The preprocess steps you have done till now,were the most essential methods to preprocess a raw data. Otherwise, you are free to do more on this phase.

For instance, **Feature Engineering** is a great example of preprocessing steps. It includes creating new features by mixing existing variables in order to help the ML model classify the sampels more accuratly.

# 2. Designing ML models

In this section, we are going to build, compile and train our ML models. There are a huge number of various models which you can use and fortunatly, almost all of them has been implemented in [Scikit-Learn](https://scikit-learn.org).

However in this assignment, **you have to choose one of the following ML algorithms**, and implement it from scratch **without using existing frameworks**.

   - **KNN**
   - **Naive Bayes**
   
There are a plenty of resourcse and tutorials for these two algorithm on the internet. Just search them and read about them.

## 2.1 KNN or Naive Bayes from scratch (25 points):

In [96]:
# Implement one of above-mentioned algorithms from scratch.
# You are free to use Numpy and also pandas functionalities to implement them.
# But avoid using sklearn!

# Before that use train_test_split() to split your train data into train/validation
# in order to evaluate your model based on validation data

#merge all columns
train_df = pd.concat([train_df_encoded, train_df_scaled_numeric,train_df['Preferred_Theme']], axis=1)
test_df = pd.concat([test_df_encoded, test_df_scaled_numeric,test_df['Preferred_Theme']], axis=1)
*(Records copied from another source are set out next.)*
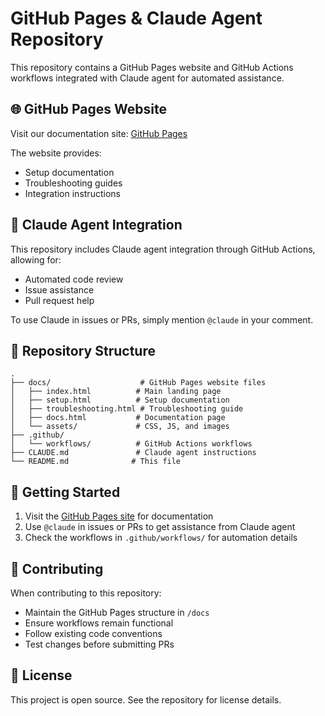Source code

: # GitHub Pages & Claude Agent Repository

This repository contains a GitHub Pages website and GitHub Actions workflows integrated with Claude agent for automated assistance.

## 🌐 GitHub Pages Website

Visit our documentation site: [GitHub Pages](https://xliberty2008x.github.io/n8n_hr_viragames_automation/)

The website provides:
- Setup documentation
- Troubleshooting guides
- Integration instructions

## 🤖 Claude Agent Integration

This repository includes Claude agent integration through GitHub Actions, allowing for:
- Automated code review
- Issue assistance
- Pull request help

To use Claude in issues or PRs, simply mention `@claude` in your comment.

## 📁 Repository Structure

```
.
├── docs/                    # GitHub Pages website files
│   ├── index.html          # Main landing page
│   ├── setup.html          # Setup documentation
│   ├── troubleshooting.html # Troubleshooting guide
│   ├── docs.html           # Documentation page
│   └── assets/             # CSS, JS, and images
├── .github/
│   └── workflows/          # GitHub Actions workflows
├── CLAUDE.md               # Claude agent instructions
└── README.md              # This file
```

## 🚀 Getting Started

1. Visit the [GitHub Pages site](https://xliberty2008x.github.io/n8n_hr_viragames_automation/) for documentation
2. Use `@claude` in issues or PRs to get assistance from Claude agent
3. Check the workflows in `.github/workflows/` for automation details

## 📝 Contributing

When contributing to this repository:
- Maintain the GitHub Pages structure in `/docs`
- Ensure workflows remain functional
- Follow existing code conventions
- Test changes before submitting PRs

## 📄 License

This project is open source. See the repository for license details.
X_train, X_val, y_train, y_val = train_test_split(train_df.drop('Preferred_Theme', axis=1),
                                                    train_df['Preferred_Theme'],
                                                    test_size=0.2)
################ YOUR CODE STARTS HERE ################
import numpy as np
import pandas as pd
from sklearn.metrics import accuracy_score

def minkowski_distance(a, b, p=1):
    # Store the number of dimensions
    dim = len(a)
    # Set initial distance to 0
    distance = 0
    # Calculate minkowski distance using parameter p
    for d in range(dim):
        distance += abs(a[d] - b[d])**p
    distance = distance**(1/p)
    return distance

def knn_predict(X_train, X_test, y_train, y_test, k, p):
    # Counter to help with label voting
    from collections import Counter
    # Make predictions on the test data
    # Need output of 1 prediction per test data point
    y_hat_test = []
    for test_point in X_test:
        distances = []
        for train_point in X_train:
            distance = minkowski_distance(test_point, train_point, p=p)
            distances.append(distance)  
        # Store distances in a dataframe
        df_dists = pd.DataFrame(data=distances, columns=['dist'], 
                                index=y_train.index)      
        # Sort distances, and only consider the k closest points
        df_nn = df_dists.sort_values(by=['dist'], axis=0)[:k]
        # Create counter object to track the labels of k closest neighbors
        counter = Counter(y_train[df_nn.index])
        # Get most common label of all the nearest neighbors
        prediction = counter.most_common()[0][0]
        # Append prediction to output list
        y_hat_test.append(prediction)  
    return y_hat_test

y_hat_test = knn_predict(X_train.values, X_val.values, y_train, y_val, k=3, p=1)
print(accuracy_score(y_val, y_hat_test))
################ YOUR CODE ENDS HERE ##################

0.6360207449316361


## 2.2 Other common ML models (25 points):

In this part you have to use predefined ML algorithms in [Scikit-Learn](https://scikit-learn.org) to implement other known models. **You must at least try 2 differnt models** to get the full score of this part.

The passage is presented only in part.